Three little women. Three very important names. We wanted this baby to have a very significant name. And, we love the name we have chosen. It's funny because we both loved the name Madison, and especially that we could nickname her Maddie. Our little Maddie. In one baby book I read those four years ago, 'Madison' meant 'daughter of a soldier.' How extremely fitting with Dan still in the Air Force at the time. We loved Caroline too, and thus Madison Caroline became our Crannie.

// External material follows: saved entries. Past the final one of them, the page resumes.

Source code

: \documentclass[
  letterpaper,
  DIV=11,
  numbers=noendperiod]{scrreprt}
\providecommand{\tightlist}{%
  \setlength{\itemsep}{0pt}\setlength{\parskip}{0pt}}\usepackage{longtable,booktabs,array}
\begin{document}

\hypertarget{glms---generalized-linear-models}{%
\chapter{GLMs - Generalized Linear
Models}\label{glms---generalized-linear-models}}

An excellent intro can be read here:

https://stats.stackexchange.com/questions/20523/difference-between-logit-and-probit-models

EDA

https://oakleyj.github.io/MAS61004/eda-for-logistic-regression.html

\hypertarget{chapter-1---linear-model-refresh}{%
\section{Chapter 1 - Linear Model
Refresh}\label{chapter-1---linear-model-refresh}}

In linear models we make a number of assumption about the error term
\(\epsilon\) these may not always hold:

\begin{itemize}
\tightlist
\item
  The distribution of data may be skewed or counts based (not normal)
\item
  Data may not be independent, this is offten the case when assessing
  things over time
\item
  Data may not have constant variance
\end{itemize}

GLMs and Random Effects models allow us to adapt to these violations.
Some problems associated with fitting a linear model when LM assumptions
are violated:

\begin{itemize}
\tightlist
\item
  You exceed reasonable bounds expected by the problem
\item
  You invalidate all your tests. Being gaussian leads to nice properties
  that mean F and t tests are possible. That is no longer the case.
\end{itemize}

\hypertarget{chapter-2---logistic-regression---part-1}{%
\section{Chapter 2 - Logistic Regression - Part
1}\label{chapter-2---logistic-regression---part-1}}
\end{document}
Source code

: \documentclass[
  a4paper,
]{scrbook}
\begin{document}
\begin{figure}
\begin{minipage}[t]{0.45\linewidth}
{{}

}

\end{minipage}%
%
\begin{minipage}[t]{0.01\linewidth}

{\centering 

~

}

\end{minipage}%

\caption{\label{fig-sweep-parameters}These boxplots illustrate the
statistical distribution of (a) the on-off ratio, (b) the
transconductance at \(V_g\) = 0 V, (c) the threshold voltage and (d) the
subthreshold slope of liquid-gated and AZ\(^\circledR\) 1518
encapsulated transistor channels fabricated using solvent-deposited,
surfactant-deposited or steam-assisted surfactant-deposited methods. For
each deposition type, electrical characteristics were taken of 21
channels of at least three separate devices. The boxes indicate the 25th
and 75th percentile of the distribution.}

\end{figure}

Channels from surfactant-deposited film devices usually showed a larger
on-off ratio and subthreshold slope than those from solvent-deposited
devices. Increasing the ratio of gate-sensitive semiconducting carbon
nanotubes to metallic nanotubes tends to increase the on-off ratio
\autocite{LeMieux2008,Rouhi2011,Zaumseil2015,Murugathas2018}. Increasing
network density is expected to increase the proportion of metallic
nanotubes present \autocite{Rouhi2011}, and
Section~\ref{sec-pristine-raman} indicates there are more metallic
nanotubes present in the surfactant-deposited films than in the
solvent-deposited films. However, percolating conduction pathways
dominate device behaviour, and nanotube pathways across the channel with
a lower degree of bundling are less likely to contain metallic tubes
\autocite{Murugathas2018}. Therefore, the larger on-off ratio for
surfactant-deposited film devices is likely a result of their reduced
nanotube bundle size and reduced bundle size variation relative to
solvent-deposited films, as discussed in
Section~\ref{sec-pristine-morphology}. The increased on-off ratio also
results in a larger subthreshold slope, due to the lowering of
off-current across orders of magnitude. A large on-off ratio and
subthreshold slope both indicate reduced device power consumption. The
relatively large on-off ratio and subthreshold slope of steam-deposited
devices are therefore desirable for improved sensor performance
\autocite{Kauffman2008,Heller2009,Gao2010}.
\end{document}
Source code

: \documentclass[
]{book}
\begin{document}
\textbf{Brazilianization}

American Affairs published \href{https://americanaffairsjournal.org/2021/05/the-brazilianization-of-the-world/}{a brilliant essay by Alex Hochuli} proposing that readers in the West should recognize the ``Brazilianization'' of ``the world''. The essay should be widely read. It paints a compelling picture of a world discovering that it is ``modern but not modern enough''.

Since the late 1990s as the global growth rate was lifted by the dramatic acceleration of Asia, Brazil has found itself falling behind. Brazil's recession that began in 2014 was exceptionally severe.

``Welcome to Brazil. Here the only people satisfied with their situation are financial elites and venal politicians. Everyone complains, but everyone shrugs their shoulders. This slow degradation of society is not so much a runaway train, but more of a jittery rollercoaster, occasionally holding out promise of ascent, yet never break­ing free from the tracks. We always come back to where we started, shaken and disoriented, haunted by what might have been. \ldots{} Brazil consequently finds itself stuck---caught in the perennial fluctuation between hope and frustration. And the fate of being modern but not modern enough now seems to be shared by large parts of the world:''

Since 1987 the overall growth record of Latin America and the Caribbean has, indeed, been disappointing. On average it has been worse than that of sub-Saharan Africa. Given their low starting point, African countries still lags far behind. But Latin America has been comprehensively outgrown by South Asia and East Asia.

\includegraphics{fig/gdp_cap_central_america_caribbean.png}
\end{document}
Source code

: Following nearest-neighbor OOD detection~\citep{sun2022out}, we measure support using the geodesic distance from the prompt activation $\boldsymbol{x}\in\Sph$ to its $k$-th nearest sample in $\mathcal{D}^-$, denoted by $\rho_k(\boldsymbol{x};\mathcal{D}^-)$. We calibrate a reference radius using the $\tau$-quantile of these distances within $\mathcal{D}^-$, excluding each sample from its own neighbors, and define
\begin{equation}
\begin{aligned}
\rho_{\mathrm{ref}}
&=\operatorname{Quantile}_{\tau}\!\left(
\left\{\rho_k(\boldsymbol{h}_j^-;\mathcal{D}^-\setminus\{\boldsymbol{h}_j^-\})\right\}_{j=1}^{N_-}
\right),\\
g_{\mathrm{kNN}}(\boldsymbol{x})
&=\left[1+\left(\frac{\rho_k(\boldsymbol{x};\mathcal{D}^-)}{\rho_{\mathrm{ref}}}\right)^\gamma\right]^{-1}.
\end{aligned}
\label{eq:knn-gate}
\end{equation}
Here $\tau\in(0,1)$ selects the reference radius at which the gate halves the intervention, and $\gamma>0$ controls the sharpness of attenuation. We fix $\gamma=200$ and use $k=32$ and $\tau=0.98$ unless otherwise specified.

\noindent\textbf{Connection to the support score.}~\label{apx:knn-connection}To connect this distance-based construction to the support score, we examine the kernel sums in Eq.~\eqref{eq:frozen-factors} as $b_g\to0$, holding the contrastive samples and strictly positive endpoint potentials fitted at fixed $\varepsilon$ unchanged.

I tell Dan all the time that I can't imagine a different name for our Beebster. Our Faith. It fits her perfectly, and we wanted a very significant name for her as well. Faith is quite obvious, and I love it in that we (well, always mainly me.. Dan never worries like I do.. I wish I were like that) worried so much about having gotten pregnant just a few months before Dan was to get out of the Air Force. Worries over finances, prospective jobs, Maddie being just 22 months older than her baby brother/sister. Worries that I wish I had never worried about. I always worry about these trivial things, and lose sight of the big picture: we had been blessed with another miracle. We chose 'Josephine' because of its meaning of "God will increase." Faith Josephine. I love both of their names.
It's always so hard with the next baby to decide on something that we both LOVE, LOVE, LOVE just as much as we loved our other names. And, at the same time, we wanted something with a very significant meaning to us. Our third precious girl will be named Abrielle Hope, and we just love the name. Depending on how you spell 'Abrielle,' it means "strong one of God," or in its French version it means "protected by God." I mentioned this name to Dan, and he immediately said "that's our name." We've never agreed that quickly- and with so much conviction about it being "our name"- about their names. 'Hope' fits perfectly for its obvious meaning as well, and we're anxious to meet our beautiful little Abrie.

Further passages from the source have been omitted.